*What you have to do*:
Among the entries that follow, the required portion opens with the line containing "230326: with [peanut" and closes with the line containing "- 1 teaspoon McCormick® Ground Cumin". Give that portion again exactly, and nothing else.
-- Extracted entries follows --
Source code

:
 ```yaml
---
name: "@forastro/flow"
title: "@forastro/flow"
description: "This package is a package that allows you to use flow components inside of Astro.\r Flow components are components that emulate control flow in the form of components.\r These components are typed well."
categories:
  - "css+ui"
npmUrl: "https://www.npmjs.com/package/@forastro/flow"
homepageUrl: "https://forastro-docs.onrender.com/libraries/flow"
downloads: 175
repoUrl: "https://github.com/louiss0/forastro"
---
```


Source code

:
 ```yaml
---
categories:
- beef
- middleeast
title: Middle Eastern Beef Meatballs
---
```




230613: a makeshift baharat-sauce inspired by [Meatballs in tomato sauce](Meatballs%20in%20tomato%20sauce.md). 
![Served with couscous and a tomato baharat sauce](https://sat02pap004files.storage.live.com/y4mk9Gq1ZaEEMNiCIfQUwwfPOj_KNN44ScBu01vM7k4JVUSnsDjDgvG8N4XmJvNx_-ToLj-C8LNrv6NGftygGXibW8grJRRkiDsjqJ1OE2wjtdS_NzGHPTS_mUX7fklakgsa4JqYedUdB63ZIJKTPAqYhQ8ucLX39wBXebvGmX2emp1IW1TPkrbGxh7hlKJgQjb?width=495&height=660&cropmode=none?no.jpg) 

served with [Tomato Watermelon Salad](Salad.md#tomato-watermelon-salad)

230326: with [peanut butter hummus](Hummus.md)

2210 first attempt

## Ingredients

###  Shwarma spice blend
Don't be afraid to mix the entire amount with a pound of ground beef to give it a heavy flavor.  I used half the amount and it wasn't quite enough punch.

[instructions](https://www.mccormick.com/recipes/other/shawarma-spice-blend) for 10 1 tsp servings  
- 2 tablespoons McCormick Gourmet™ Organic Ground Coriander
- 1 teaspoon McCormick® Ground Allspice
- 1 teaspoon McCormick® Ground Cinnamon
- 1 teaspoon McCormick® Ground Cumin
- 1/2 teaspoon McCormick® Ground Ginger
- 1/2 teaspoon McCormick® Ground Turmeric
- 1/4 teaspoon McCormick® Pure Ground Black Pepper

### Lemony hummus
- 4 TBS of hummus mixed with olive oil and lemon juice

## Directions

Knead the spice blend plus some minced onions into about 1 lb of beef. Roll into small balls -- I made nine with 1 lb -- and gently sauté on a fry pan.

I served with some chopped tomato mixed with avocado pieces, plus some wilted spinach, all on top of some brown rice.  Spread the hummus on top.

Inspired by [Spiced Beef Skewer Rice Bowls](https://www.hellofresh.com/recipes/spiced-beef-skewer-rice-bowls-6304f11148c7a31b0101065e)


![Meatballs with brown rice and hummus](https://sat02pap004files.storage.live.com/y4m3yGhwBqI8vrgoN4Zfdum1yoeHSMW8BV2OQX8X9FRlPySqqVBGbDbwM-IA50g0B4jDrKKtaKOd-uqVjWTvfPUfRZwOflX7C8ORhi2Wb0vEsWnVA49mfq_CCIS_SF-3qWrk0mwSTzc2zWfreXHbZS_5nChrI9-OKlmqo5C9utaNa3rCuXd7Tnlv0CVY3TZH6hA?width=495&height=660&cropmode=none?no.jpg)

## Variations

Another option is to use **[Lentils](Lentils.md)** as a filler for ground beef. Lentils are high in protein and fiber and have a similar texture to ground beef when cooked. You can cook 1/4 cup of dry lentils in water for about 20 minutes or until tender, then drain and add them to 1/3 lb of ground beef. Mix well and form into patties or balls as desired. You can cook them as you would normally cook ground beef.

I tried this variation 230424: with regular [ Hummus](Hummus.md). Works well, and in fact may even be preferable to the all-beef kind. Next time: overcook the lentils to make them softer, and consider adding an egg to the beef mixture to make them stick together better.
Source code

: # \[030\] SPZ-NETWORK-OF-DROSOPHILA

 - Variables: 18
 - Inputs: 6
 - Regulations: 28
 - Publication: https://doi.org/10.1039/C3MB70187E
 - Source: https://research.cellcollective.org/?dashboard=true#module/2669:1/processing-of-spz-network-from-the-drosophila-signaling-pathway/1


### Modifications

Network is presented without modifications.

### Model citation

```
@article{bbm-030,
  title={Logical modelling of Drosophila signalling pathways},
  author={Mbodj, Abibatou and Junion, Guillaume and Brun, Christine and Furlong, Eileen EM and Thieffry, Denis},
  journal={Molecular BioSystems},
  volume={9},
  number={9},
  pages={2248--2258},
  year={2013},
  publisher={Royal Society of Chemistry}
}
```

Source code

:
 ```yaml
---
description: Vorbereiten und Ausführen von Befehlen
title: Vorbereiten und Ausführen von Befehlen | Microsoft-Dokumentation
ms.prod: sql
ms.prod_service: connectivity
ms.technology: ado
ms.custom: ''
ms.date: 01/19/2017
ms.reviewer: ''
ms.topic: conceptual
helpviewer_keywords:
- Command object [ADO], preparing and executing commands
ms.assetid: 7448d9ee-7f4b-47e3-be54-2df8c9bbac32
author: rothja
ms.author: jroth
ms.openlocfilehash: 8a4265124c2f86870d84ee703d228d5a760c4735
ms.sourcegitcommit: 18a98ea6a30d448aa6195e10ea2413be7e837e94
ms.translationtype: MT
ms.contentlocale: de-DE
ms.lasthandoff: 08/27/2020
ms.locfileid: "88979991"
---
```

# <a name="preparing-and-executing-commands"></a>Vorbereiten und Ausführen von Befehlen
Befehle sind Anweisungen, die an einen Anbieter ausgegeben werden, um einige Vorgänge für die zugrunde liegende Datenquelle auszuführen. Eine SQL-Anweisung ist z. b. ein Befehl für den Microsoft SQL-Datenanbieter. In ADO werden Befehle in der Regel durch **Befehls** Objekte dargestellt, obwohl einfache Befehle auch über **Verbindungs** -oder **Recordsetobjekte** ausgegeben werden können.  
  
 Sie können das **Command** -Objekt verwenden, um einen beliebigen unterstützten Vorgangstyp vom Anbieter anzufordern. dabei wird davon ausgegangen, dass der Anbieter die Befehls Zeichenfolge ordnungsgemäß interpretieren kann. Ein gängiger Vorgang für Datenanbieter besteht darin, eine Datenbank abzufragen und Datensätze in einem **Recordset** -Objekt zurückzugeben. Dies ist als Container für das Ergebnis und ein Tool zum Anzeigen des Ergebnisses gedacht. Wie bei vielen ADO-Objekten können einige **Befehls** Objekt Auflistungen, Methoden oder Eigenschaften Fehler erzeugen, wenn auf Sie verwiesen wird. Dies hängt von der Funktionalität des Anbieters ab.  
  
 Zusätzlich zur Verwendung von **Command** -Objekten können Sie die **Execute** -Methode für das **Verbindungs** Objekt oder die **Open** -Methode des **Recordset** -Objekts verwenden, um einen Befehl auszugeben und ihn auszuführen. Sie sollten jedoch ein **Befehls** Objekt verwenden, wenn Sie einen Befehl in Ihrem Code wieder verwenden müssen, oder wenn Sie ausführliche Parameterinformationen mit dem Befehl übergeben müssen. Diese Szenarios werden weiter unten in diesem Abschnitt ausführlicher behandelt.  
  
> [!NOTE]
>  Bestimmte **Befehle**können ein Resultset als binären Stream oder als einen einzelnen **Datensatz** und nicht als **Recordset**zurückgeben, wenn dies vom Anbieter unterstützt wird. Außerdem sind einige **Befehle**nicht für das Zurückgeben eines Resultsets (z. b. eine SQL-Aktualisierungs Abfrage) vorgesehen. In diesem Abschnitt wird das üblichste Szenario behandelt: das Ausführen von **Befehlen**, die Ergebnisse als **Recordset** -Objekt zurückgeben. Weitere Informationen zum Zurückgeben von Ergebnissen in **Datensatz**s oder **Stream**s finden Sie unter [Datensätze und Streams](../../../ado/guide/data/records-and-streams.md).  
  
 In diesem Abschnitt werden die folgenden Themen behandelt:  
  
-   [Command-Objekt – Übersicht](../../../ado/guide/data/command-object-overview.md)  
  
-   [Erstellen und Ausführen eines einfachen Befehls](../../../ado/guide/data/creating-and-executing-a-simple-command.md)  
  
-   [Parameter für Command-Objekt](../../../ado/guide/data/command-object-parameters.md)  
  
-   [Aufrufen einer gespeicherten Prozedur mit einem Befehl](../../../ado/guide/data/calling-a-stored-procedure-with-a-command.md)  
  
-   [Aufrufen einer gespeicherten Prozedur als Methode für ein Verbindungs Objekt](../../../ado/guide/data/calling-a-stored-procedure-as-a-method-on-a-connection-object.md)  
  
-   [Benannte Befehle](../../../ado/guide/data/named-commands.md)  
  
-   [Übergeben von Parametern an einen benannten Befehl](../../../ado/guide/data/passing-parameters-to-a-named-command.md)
-- Extracted entries concluded --
*Response area*:
230326: with [peanut butter hummus](Hummus.md)

2210 first attempt

## Ingredients

###  Shwarma spice blend
Don't be afraid to mix the entire amount with a pound of ground beef to give it a heavy flavor.  I used half the amount and it wasn't quite enough punch.

[instructions](https://www.mccormick.com/recipes/other/shawarma-spice-blend) for 10 1 tsp servings  
- 2 tablespoons McCormick Gourmet™ Organic Ground Coriander
- 1 teaspoon McCormick® Ground Allspice
- 1 teaspoon McCormick® Ground Cinnamon
- 1 teaspoon McCormick® Ground Cumin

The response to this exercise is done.